EXERCISE INSTRUCTIONS
Please copy every line with the string "gives" from the entries below.

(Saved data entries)
☆ ☆ ☆
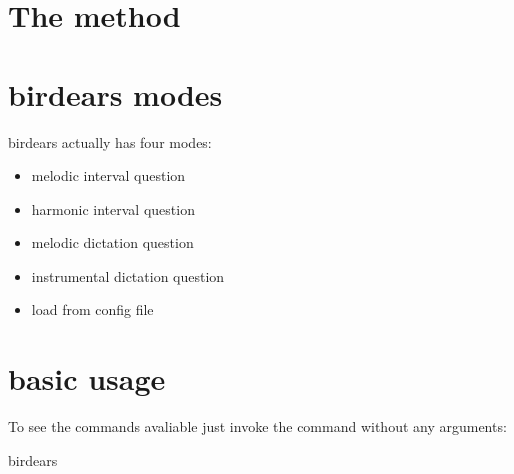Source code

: \documentclass[letterpaper,10pt,english]{sphinxmanual}
\begin{document}
\section{The method}
\label{\detokenize{using:the-method}}


\section{birdears modes}
\label{\detokenize{using:birdears-modes}}
birdears actually has four modes:
\begin{itemize}
\item {} 
melodic interval question

\item {} 
harmonic interval question

\item {} 
melodic dictation question

\item {} 
instrumental dictation question

\item {} 
load from config file

\end{itemize}


\section{basic usage}
\label{\detokenize{using:basic-usage}}
To see the commands avaliable just invoke the command without any arguments:

\begin{sphinxVerbatim}[commandchars=\\\{\}]
birdears
\end{sphinxVerbatim}
\end{document}
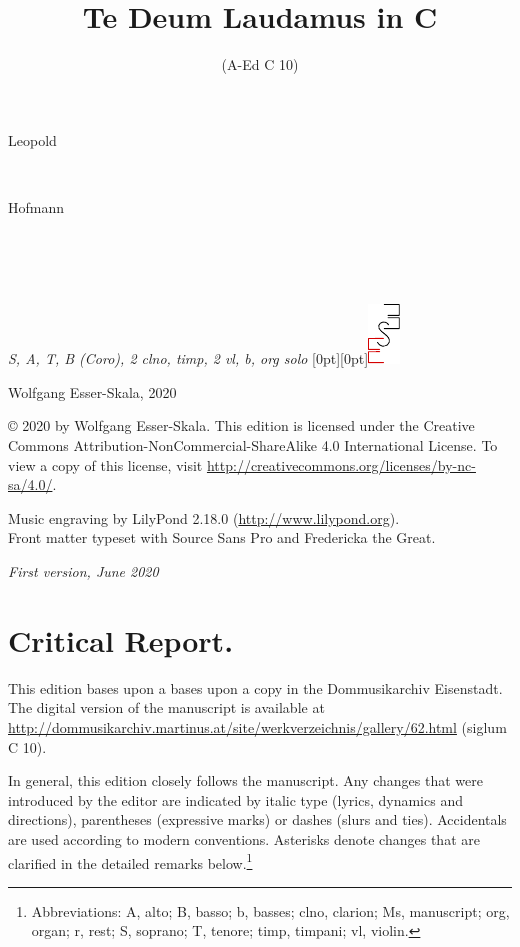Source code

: \documentclass[parskip=full]{scrreprt}
\makeatletter
\DeclareRobustCommand{\sbseries}{\fontseries{sb}\selectfont}
\newcommand\fancytitlehead{
	\headingfont%
	\fontsize{80}{80}\selectfont\textcolor{black!80}{\@lastname.}\\[15pt]%
	\fontsize{60}{60}\selectfont\rlap{\@ifundefined{@shorttitle}{\@title}{\@shorttitle}.}%
}
\def\firstname#1{\def\@firstname{#1}}
\def\lastname#1{\def\@lastname{#1}}
\def\shorttitle#1{\def\@shorttitle{#1}}
\def\instrumentation#1{\def\@instrumentation{#1}}
\def\maketitle{%
\begin{titlepage}%
	\Large%
	{\@titlehead}%
	\vfill%
	{\strut\@firstname}\\%
	{\sbseries\color{oldred}\strut\@lastname}\\%
	{\strut\@namesuffix}%
	\vfill%
	{\sbseries\@title}\\%
	{\@subtitle}\\[\baselineskip]%
	{\itshape\@instrumentation}%
	\vfill%
	{\itshape\@parts}\hspace*{\fill}\raisebox{0pt}[0pt][0pt]{\includegraphics{ees_logo}}%
\end{titlepage}%
}
\newif\ifprintreport\printreportfalse
\makeatother
\begin{document}
\titlehead{\fancytitlehead}
\firstname{Leopold}
\lastname{Hofmann}
\title{Te Deum Laudamus in C}
\shorttitle{Te Deum}
\subtitle{(A-Ed C 10)}
\instrumentation{S, A, T, B (Coro), 2 clno, timp, 2 vl, b, org solo}
\maketitle


\thispagestyle{empty}

\vspace*{\fill}

\hspace*{1em}Wolfgang Esser-Skala, 2020

© 2020 by Wolfgang Esser-Skala. This edition is licensed under the Creative Commons Attribution-NonCommercial-ShareAlike 4.0 International License. To view a copy of this license, visit \url{http://creativecommons.org/licenses/by-nc-sa/4.0/}. 

Music engraving by LilyPond 2.18.0 (\url{http://www.lilypond.org}).\\
Front matter typeset with Source Sans Pro and Fredericka the Great.

\textit{First version, June 2020}

\vspace*{2cm}

\ifprintreport
\chapter*{Critical Report.}

This edition bases upon a bases upon a copy in the Dommusikarchiv Eisenstadt. The digital version of the manuscript is available at \url{http://dommusikarchiv.martinus.at/site/werkverzeichnis/gallery/62.html} (siglum C 10).

In general, this edition closely follows the manuscript. Any changes that were introduced by the editor are indicated by italic type (lyrics, dynamics and directions), parentheses (expressive marks) or dashes (slurs and ties). Accidentals are used according to modern conventions. Asterisks denote changes that are clarified in the detailed remarks below.\footnote{Abbreviations: A, alto; B, basso; b, basses; clno, clarion; Ms, manuscript; org, organ; r, rest; S, soprano; T, tenore; timp, timpani; vl, violin.}
\end{document}
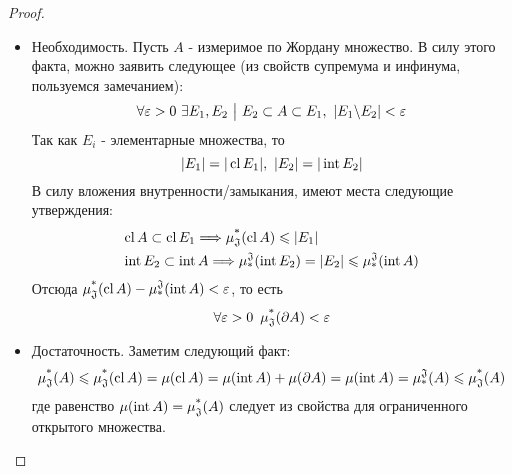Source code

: \begin{proof}
	\begin{itemize}
		\item Необходимость. Пусть $A$ - измеримое по Жордану множество. В силу этого факта, можно заявить следующее (из свойств супремума и инфинума, пользуемся замечанием):
		\[
			\forall \eps > 0\ \exists E_1, E_2 \such E_2 \subset A \subset E_1,\ |E_1 \bs E_2| < \eps
		\]
		Так как $E_i$ - элементарные множества, то
		\[
			|E_1| = |\cl E_1|,\ |E_2| = |\Int E_2|
		\]
		В силу вложения внутренности/замыкания, имеют места следующие утверждения:
		\begin{align*}
			&{\cl A \subset \cl E_1 \Lora \upjm(\cl A) \le |E_1|}
			\\
			&{\Int E_2 \subset \Int A \Lora \downjm(\Int E_2) = |E_2| \le \downjm(\Int A)}
		\end{align*}
		Отсюда $\upjm(\cl A) - \downjm(\Int A) < \eps$, то есть
		\[
			\forall \eps > 0\ \upjm(\vdelta A) < \eps
		\]
		
		\item Достаточность. Заметим следующий факт:
		\[
			\upjm(A) \le \upjm(\cl A) = \mu(\cl A) = \mu(\Int A) + \mu(\vdelta A) = \mu(\Int A) = \downjm(A) \le \upjm(A)
		\]
		где равенство $\mu(\Int A) = \upjm(A)$ следует из свойства для ограниченного открытого множества.
	\end{itemize}
\end{proof}

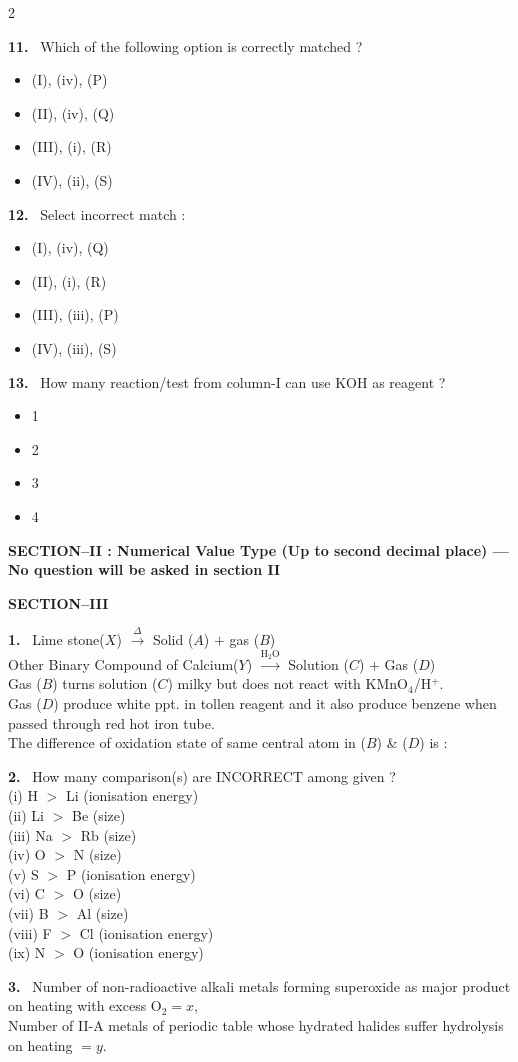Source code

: \documentclass[10pt]{extarticle}
\newcommand{\sect}[1]{\par\smallskip\noindent\textbf{#1}\par}
\newcommand{\qn}[1]{\par\smallskip\noindent\textbf{#1.}~}
\newenvironment{qoptions}{\begin{itemize}[leftmargin=1.8em,itemsep=1pt,topsep=2pt,label={}]}{\end{itemize}}
\newcommand{\opt}[2]{\item[(#1)] #2}
\begin{document}
\begin{multicols}{2}
\qn{11} Which of the following option is correctly matched ?
\begin{qoptions}
\opt{A}{(I), (iv), (P)}
\opt{B}{(II), (iv), (Q)}
\opt{C}{(III), (i), (R)}
\opt{D}{(IV), (ii), (S)}
\end{qoptions}
\qn{12} Select incorrect match :
\begin{qoptions}
\opt{A}{(I), (iv), (Q)}
\opt{B}{(II), (i), (R)}
\opt{C}{(III), (iii), (P)}
\opt{D}{(IV), (iii), (S)}
\end{qoptions}
\qn{13} How many reaction/test from column-I can use KOH as reagent ?
\begin{qoptions}
\opt{A}{1}
\opt{B}{2}
\opt{C}{3}
\opt{D}{4}
\end{qoptions}
\par\smallskip\noindent\textbf{SECTION--II : Numerical Value Type (Up to second decimal place) --- No question will be asked in section II}\par
\sect{SECTION--III}
\qn{1} Lime stone($X$) $\xrightarrow{\Delta}$ Solid ($A$) $+$ gas ($B$)\\
Other Binary Compound of Calcium($Y$) $\xrightarrow{\mathrm{H_2O}}$ Solution ($C$) $+$ Gas ($D$)\\
Gas ($B$) turns solution ($C$) milky but does not react with KMnO$_4$/H$^+$.\\
Gas ($D$) produce white ppt. in tollen reagent and it also produce benzene when passed through red hot iron tube.\\
The difference of oxidation state of same central atom in ($B$) \& ($D$) is :
\qn{2} How many comparison(s) are INCORRECT among given ?\\
(i) H $>$ Li (ionisation energy)\\
(ii) Li $>$ Be (size)\\
(iii) Na $>$ Rb (size)\\
(iv) O $>$ N (size)\\
(v) S $>$ P (ionisation energy)\\
(vi) C $>$ O (size)\\
(vii) B $>$ Al (size)\\
(viii) F $>$ Cl (ionisation energy)\\
(ix) N $>$ O (ionisation energy)
\qn{3} Number of non-radioactive alkali metals forming superoxide as major product on heating with excess O$_2=x$,\\
Number of II-A metals of periodic table whose hydrated halides suffer hydrolysis on heating $=y$.\\

\end{multicols}
\end{document}
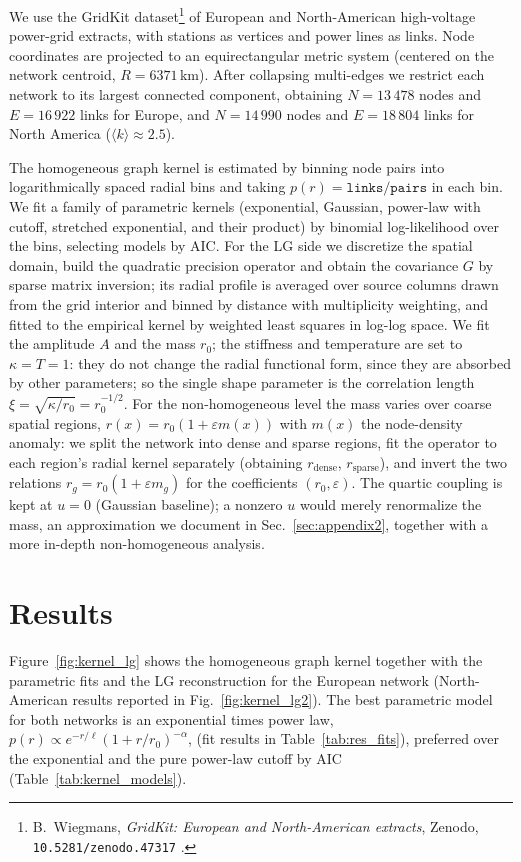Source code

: We use the GridKit dataset\footnote{B.~Wiegmans, \emph{GridKit: European and North-American extracts},
Zenodo, \texttt{10.5281/zenodo.47317} \cite{gridkit2016}.} of European and North-American high-voltage
power-grid extracts, with
stations as vertices and power lines as links. Node coordinates are projected to an equirectangular metric
system (centered on the network centroid, $R=6371$\,km). After collapsing multi-edges we restrict each network
to its largest connected component, obtaining $N=13\,478$ nodes and $E=16\,922$ links for Europe, and
$N=14\,990$ nodes and $E=18\,804$ links for North America ($\langle k\rangle\approx2.5$).

\noindent The homogeneous graph kernel is estimated by binning node pairs into logarithmically spaced radial
bins and taking $p(r)=\texttt{links}/\texttt{pairs}$ in each bin. We fit a family of parametric kernels (exponential,
Gaussian, power-law with cutoff, stretched exponential, and their product) by binomial log-likelihood over the
bins, selecting models by AIC. 
For the LG side we discretize the spatial domain, build the quadratic precision operator and obtain the covariance 
$G$ by sparse matrix inversion; its radial profile is averaged over source columns drawn from the grid interior 
and binned by distance with multiplicity weighting, and fitted to the empirical kernel by weighted least squares 
in log-log space. We fit the amplitude $A$ and the mass $r_0$; the stiffness and temperature are set to $\kappa=T=1$: 
they do not change the radial functional form, since they are absorbed by other parameters; 
so the single shape parameter is the correlation length $\xi=\sqrt{\kappa/r_0}=r_0^{-1/2}$. 
For the non-homogeneous level the mass varies over coarse spatial regions, $r(x)=r_0(1+\varepsilon m(x))$ with $m(x)$ the node-density
anomaly: we split the network into dense and sparse regions, fit the operator to each region's radial kernel
separately (obtaining $r_{\text{dense}}$, $r_{\text{sparse}}$), and invert the two relations
$r_g=r_0(1+\varepsilon m_g)$ for the coefficients $(r_0,\varepsilon)$. The quartic coupling is kept at $u=0$
(Gaussian baseline); a nonzero $u$ would merely renormalize the mass, an approximation we document in Sec.~\ref{sec:appendix2}, 
together with a more in-depth non-homogeneous analysis.

\section{Results}

Figure~\ref{fig:kernel_lg} shows the homogeneous graph kernel together with the parametric fits and the LG
reconstruction for the European network (North-American results reported in Fig.~\ref{fig:kernel_lg2}). 
The best parametric model for both networks is an exponential times power law,
$p(r)\propto e^{-r/\ell}(1+r/r_0)^{-\alpha}$, (fit results in Table~\ref{tab:res_fits}),
preferred over the exponential and the pure power-law cutoff by AIC
(Table~\ref{tab:kernel_models}).

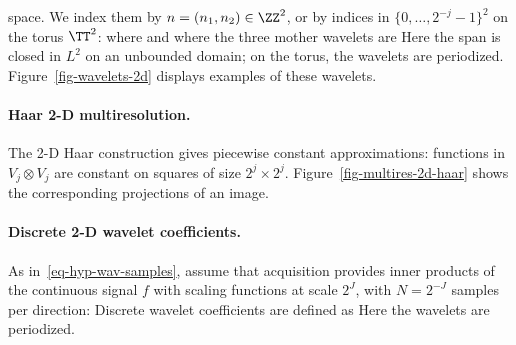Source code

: space. We index them by $n=(n_1,n_2)\in\ZZ^2$, or by indices in $\{0,\ldots,2^{-j}-1\}^2$ on the torus $\TT^2$:
where
and where the three mother wavelets are
Here the span is closed in $L^2$ on an unbounded domain; on the torus, the wavelets are periodized. Figure~\ref{fig-wavelets-2d} displays examples of these wavelets.



  
\paragraph{Haar 2-D multiresolution.}

The 2-D Haar construction gives piecewise constant approximations: functions in $V_j \otimes V_j$ are constant on squares of size $2^j \times 2^j$. Figure~\ref{fig-multires-2d-haar} shows the corresponding projections of an image.


  
\paragraph{Discrete 2-D wavelet coefficients.}

As in~\eqref{eq-hyp-wav-samples}, assume that acquisition provides inner products of the continuous signal $f$ with scaling functions at scale $2^J$, with $N=2^{-J}$ samples per direction:
Discrete wavelet coefficients are defined as
Here the wavelets are periodized.
 
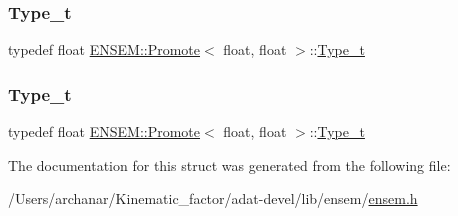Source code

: \mbox{\label{structENSEM_1_1Promote_3_01float_00_01float_01_4_a27610700459f91acb939a75fd84c4d76}} 
\subsubsection{\texorpdfstring{Type\_t}{Type\_t}\hspace{0.1cm}{\footnotesize\ttfamily [2/3]}}
{\footnotesize\ttfamily typedef float \mbox{\hyperlink{structENSEM_1_1Promote}{E\+N\+S\+E\+M\+::\+Promote}}$<$ float, float $>$\+::\mbox{\hyperlink{structENSEM_1_1Promote_3_01float_00_01float_01_4_a27610700459f91acb939a75fd84c4d76}{Type\+\_\+t}}}

\mbox{\label{structENSEM_1_1Promote_3_01float_00_01float_01_4_a27610700459f91acb939a75fd84c4d76}} 
\subsubsection{\texorpdfstring{Type\_t}{Type\_t}\hspace{0.1cm}{\footnotesize\ttfamily [3/3]}}
{\footnotesize\ttfamily typedef float \mbox{\hyperlink{structENSEM_1_1Promote}{E\+N\+S\+E\+M\+::\+Promote}}$<$ float, float $>$\+::\mbox{\hyperlink{structENSEM_1_1Promote_3_01float_00_01float_01_4_a27610700459f91acb939a75fd84c4d76}{Type\+\_\+t}}}



The documentation for this struct was generated from the following file\+:\begin{DoxyCompactItemize}
\item 
/\+Users/archanar/\+Kinematic\+\_\+factor/adat-\/devel/lib/ensem/\mbox{\hyperlink{adat-devel_2lib_2ensem_2ensem_8h}{ensem.\+h}}\end{DoxyCompactItemize}
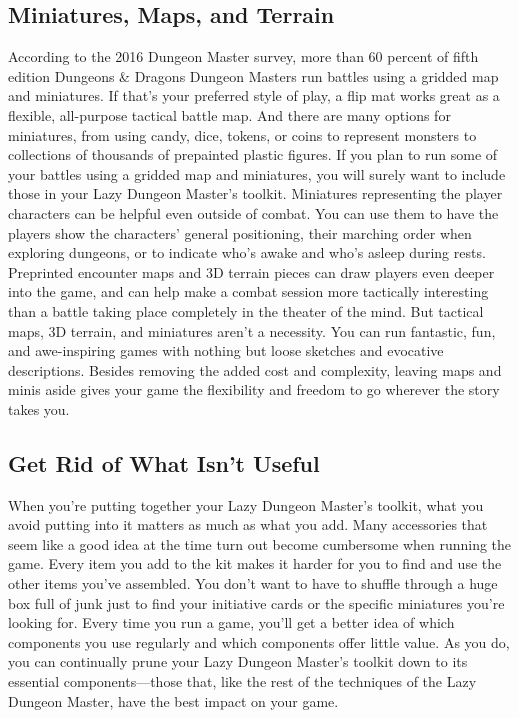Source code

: \documentclass[10pt,a4paper,twoside,bg=print,twocolumn,openany,nodeprecatedcode]{dndbook}
\begin{document}
\subsection{Miniatures, Maps, and Terrain}
According to the 2016 Dungeon Master survey, more than 60 percent of fifth edition Dungeons \& Dragons Dungeon Masters run battles using a gridded map and miniatures. If that's your preferred style of play, a flip mat works great as a flexible, all-purpose tactical battle map. And there are many options for miniatures, from using candy, dice, tokens, or coins to represent monsters to collections of thousands of prepainted plastic figures. If you plan to run some of your battles using a gridded map and miniatures, you will surely want to include those in your Lazy Dungeon Master's toolkit.
Miniatures representing the player characters can be helpful even outside of combat. You can use them to have the players show the characters' general positioning, their marching order when exploring dungeons, or to indicate who's awake and who's asleep during rests.
Preprinted encounter maps and 3D terrain pieces can draw players even deeper into the game, and can help make a combat session more tactically interesting than a battle taking place completely in the theater of the mind. But tactical maps, 3D terrain, and miniatures aren't a necessity. You can run fantastic, fun, and awe-inspiring games with nothing but loose sketches and evocative descriptions. Besides removing the added cost and complexity, leaving maps and minis aside gives your game the flexibility and freedom to go wherever the story takes you.
\subsection{Get Rid of What Isn't Useful}
When you're putting together your Lazy Dungeon Master's toolkit, what you avoid putting into it matters as much as what you add. Many accessories that seem like a good idea at the time turn out become cumbersome when running the game. Every item you add to the kit makes it harder for you to find and use the other items you've assembled. You don't want to have to shuffle through a huge box full of junk just to find your initiative cards or the specific miniatures you're looking for.
Every time you run a game, you'll get a better idea of which components you use regularly and which components offer little value. As you do, you can continually prune your Lazy Dungeon Master's toolkit down to its essential components—those that, like the rest of the techniques of the Lazy Dungeon Master, have the best impact on your game.
\end{document}
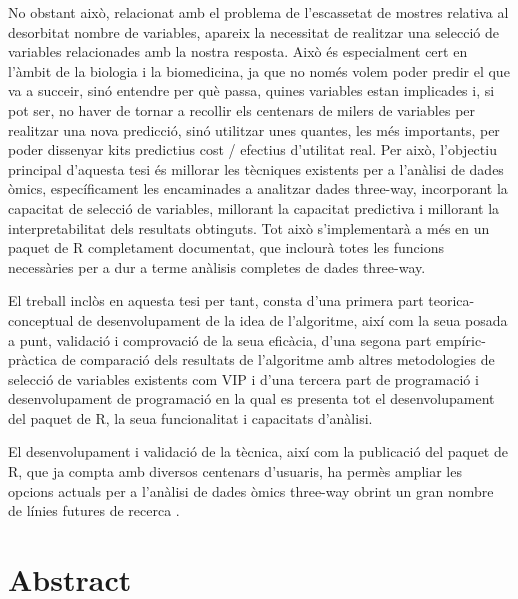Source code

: No obstant això, relacionat amb el problema de l'escassetat de mostres relativa al desorbitat nombre de variables, apareix la necessitat de realitzar una selecció de variables relacionades amb la nostra resposta. Això és especialment cert en l'àmbit de la biologia i la biomedicina, ja que no només volem poder predir el que va a succeir, sinó entendre per què passa, quines variables estan implicades i, si pot ser, no haver de tornar a recollir els centenars de milers de variables per realitzar una nova predicció, sinó utilitzar unes quantes, les més importants, per poder dissenyar kits predictius cost / efectius d'utilitat real. Per això, l'objectiu principal d'aquesta tesi és millorar les tècniques existents per a l'anàlisi de dades òmics, específicament les encaminades a analitzar dades three-way, incorporant la capacitat de selecció de variables, millorant la capacitat predictiva i millorant la interpretabilitat dels resultats obtinguts. Tot això s'implementarà a més en un paquet de R completament documentat, que inclourà totes les funcions necessàries per a dur a terme anàlisis completes de dades three-way.

El treball inclòs en aquesta tesi per tant, consta d'una primera part teorica-conceptual de desenvolupament de la idea de l'algoritme, així com la seua posada a punt, validació i comprovació de la seua eficàcia, d'una segona part empíric-pràctica de comparació dels resultats de l'algoritme amb altres metodologies de selecció de variables existents com VIP i d'una tercera part de programació i desenvolupament de programació en la qual es presenta tot el desenvolupament del paquet de R, la seua funcionalitat i capacitats d'anàlisi.

El desenvolupament i validació de la tècnica, així com la publicació del paquet de R, que ja compta amb diversos centenars d'usuaris, ha permès ampliar les opcions actuals per a l'anàlisi de dades òmics three-way obrint un gran nombre de línies futures de recerca .


\ifEBOOKPDF
	\bigskip
\else
	\vfill
\fi


\chapter*{Abstract}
☆ ☆ ☆
EXPECTED OUTPUT
The 2-D Haar construction gives piecewise constant approximations: functions in $V_j \otimes V_j$ are constant on squares of size $2^j \times 2^j$. Figure~\ref{fig-multires-2d-haar} shows the corresponding projections of an image.
Preprinted encounter maps and 3D terrain pieces can draw players even deeper into the game, and can help make a combat session more tactically interesting than a battle taking place completely in the theater of the mind. But tactical maps, 3D terrain, and miniatures aren't a necessity. You can run fantastic, fun, and awe-inspiring games with nothing but loose sketches and evocative descriptions. Besides removing the added cost and complexity, leaving maps and minis aside gives your game the flexibility and freedom to go wherever the story takes you.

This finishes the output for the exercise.